By Joan McCarter, 5-27-08
Not all of the Bush administration’s efforts to sell America off to private interests is as blatant as the military contracts that have been awarded in Iraq. Check out this plot hatched deep in the bowels of the Interior Department: slash forest fire prevention budgets, then propose that the shortfalls in budgets be made up by selling off the timber that would have otherwise had to have been protected from fire. That’s a downright clever plan for this crowd.
Here’s the Bush budget proposal for the next year:
Bush’s budget calls for a $150 million increase in federal funding for the U.S. Forest Service to extinguish blazes, bringing the agency’s total firefighting budget to more than $1.14 billion, according to figures provided to the subcommittee.
But the proposal slashes the agency’s preparedness funding by $77 million, including a $13 million reduction in money to remove dead trees and overgrown brush that act as kindling for fires in 155 national forests.
That amounts to more than an 11 percent decrease from last year’s preparedness budget of around $5.9 million.
Meanwhile, the Forest Service budget as a whole keeps shrinking; its budget this fiscal year is $4.13 billion — a decrease of $64.5 million. This is, of course, in keeping with Bush’s “Healthy Forests” plan, overseen by Undersecretary for Natural Resource and Environment Mark Rey, known in his pre-administration days as the nation’s foremost timber lobbyist and key staffer to Sen. “Wide Stance” Craig. A healthy forest is one without all those trees to get in the way, and the best way to achieve that is to force the agency charged with protecting the trees to sell them all off to the timber companies. Impeccable, if twisted, logic.
That plan, at least in one national forest, came to a screeching halt last week, courtesy the 9th circuit court of appeals.
In a resounding repudiation of the Bush administration’s national forest management, a panel of three US judges has ordered a halt to three major logging projects in the Plumas National Forest.
Logging had been set to begin June 1, but now cannot go forward until an environmental impact assessment conforms to a Clinton administration forest management plan, the panel of the 9th US circuit court of appeals said.

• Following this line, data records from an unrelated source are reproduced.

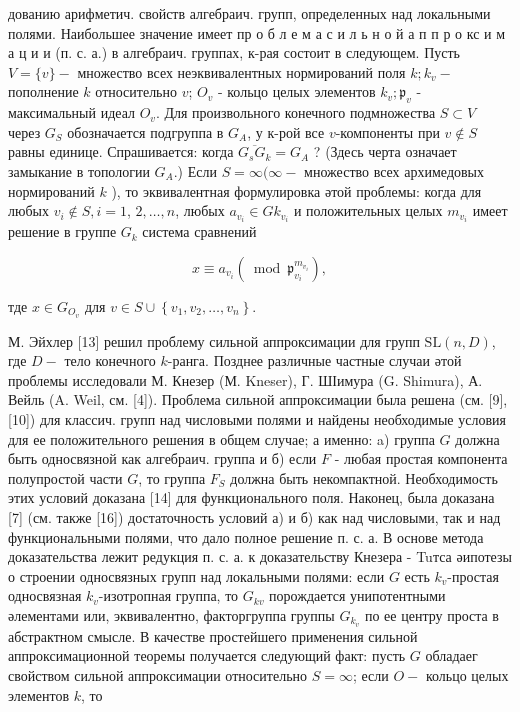 \documentclass[10pt]{article}
\begin{document}
дованию арифметич. свойств алгебраич. групп, определенных над локальными полями. Наибольшее значение имеет пр о б л е м а с и л ь н о й а п п р о кс и м а ц и и (п. с. а.) в алгебраич. группах, к-рая состоит в следующем. Пусть $V=\{v\}-$ множество всех неэквивалентных нормирований поля $k ; k_{v}-$ пополнение $k$ относительно $v$; $O_{v}$ - кольцо целых элементов $k_{v} ; \mathfrak{p}_{v}$ - максимальный идеал $O_{v}$. Для произвольного конечного подмножества $S \subset V$ через $G_{S}$ обозначается подгруппа в $G_{A}$, у к-рой все $v$-компоненты при $v \notin S$ равны единице. Спрашивается: когда $\overline{G_{s} G_{k}}=G_{A}$ ? (Здесь черта означает замыкание в топологии $G_{A}$.) Если $S=\infty(\infty-$ множество всех архимедовых нормирований $k$ ), то эквивалентная формулировка әтой проблемы: когда для любых $v_{i} \notin S, i=1$, $2, \ldots, n$, любых $a_{v_{i}} \in G k_{v_{i}}$ и положительных целых $m_{v_{i}}$ имеет решение в группе $G_{k}$ система сравнений



\[

x \equiv a_{v_{i}}\left(\bmod \mathfrak{p}_{v_{i}}^{m_{v_{i}}}\right),

\]



тде $x \in G_{O_{v}}$ для $v \in S \cup\left\{v_{1}, v_{2}, \ldots, v_{n}\right\}$.



М. Эйхлер [13] решил проблему сильной аппроксимации для групп $\mathrm{SL}(n, D)$, где $D-$ тело конечного $k$-ранга. Позднее различные частные случаи әтой проблемы исследовали М. Кнезер (М. Kneser), Г. ШІимура (G. Shimura), А. Вейль (A. Weil, см. [4]). Проблема сильной аппроксимации была решена (см. [9], [10]) для классич. групп над числовыми полями и найдены необходимые условия для ее положительного решения в общем случае; а именно: a) группа $G$ должна быть односвязной как алгебраич. группа и б) если $F$ - любая простая компонента полупростой части $G$, то группа $F_{S}$ должна быть некомпактной. Необходимость этих условий доказана [14] для функционального поля. Наконец, была доказана [7] (см. также [16]) достаточность условий а) и б) как над числовыми, так и над функциональными полями, что дало полное решение п. с. а. В основе метода доказательства лежит редукция п. с. а. к доказательству Кнезера - Tuтса әипотезы о строении односвязных групп над локальными полями: если $G$ есть $k_{v}$-простая односвязная $k_{v}$-изотропная группа, то $G_{k v}$ порождается унипотентными әлементами или, эквивалентно, факторгруппа группы $G_{k_{v}}$ по ее центру проста в абстрактном смысле. В качестве простейшего применения сильной аппроксимационной теоремы получается следующий факт: пусть $G$ обладаег свойством сильной аппроксимации относительно $S=\infty$; если $O-$ кольцо целых элементов $k$, то
\end{document}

Judge John T Noonan Jr wrote the opinion and also a concurrence that says the US forest service has an inherent conflict of interest when it sells large trees to finance fire protection efforts, as called for under the Bush plan.
“The financial incentive of the forest service in implementing the forest plan is as operative, as tangible, and as troublesome as it would be if ... the agency was the paid accomplice of the loggers,” Noonan wrote.
Heh. “As if the agency was the paid accomplice of the loggers.” Good one, Noonan. The repudiated Bush management plan for the Sierra Nevada replaced a 2001 plan developed by the Clinton administration. Bush’s 2004 plan allowed for five times as much logging in the 11 million acres of the Sierra Nevada forests as the Clinton plan, allowed for larger, more mature trees to be cut, and “limited safeguards for forests, water, soil and wildlife throughout the 11 national forests in the Sierra, ostensibly for wildfire prevention.”
The judges neatly summed up the issue in their ruling [pdf].
Sell trees to loggers. Use the money to clear areas of what is potential fuel for fire. The solution has a secondary benefit: what the loggers cut can, at least in part, be timber that was potential for fire. In one sale, a fire hazard can be removed and the USFS paid so that it can remove the fuel of future fires.
Two for one always has an attractive ring. But are there no alternative ways of getting money to do the clearing that is imperative? Obviously, there may be. First of all, there is the USFS’s own budget. Does that budget contain any funds that could be devoted to fuel removal? Is every one of its activities so necessary and so tightly allocated that no money could be shifted? We do not know the answer because this alternative has not been explored.
Suppose that the USFS and its parent, the Department of Agriculture, cannot spare a dime. What then? Appropriate appropriations come from Congress. The work of fire prevention is work of the first importance. If the USFS does not have enough, why should not Congress be asked to give it more? Surely the avoidance of catastrophic fire in the national forests must rate a high priority among the needs of the nation.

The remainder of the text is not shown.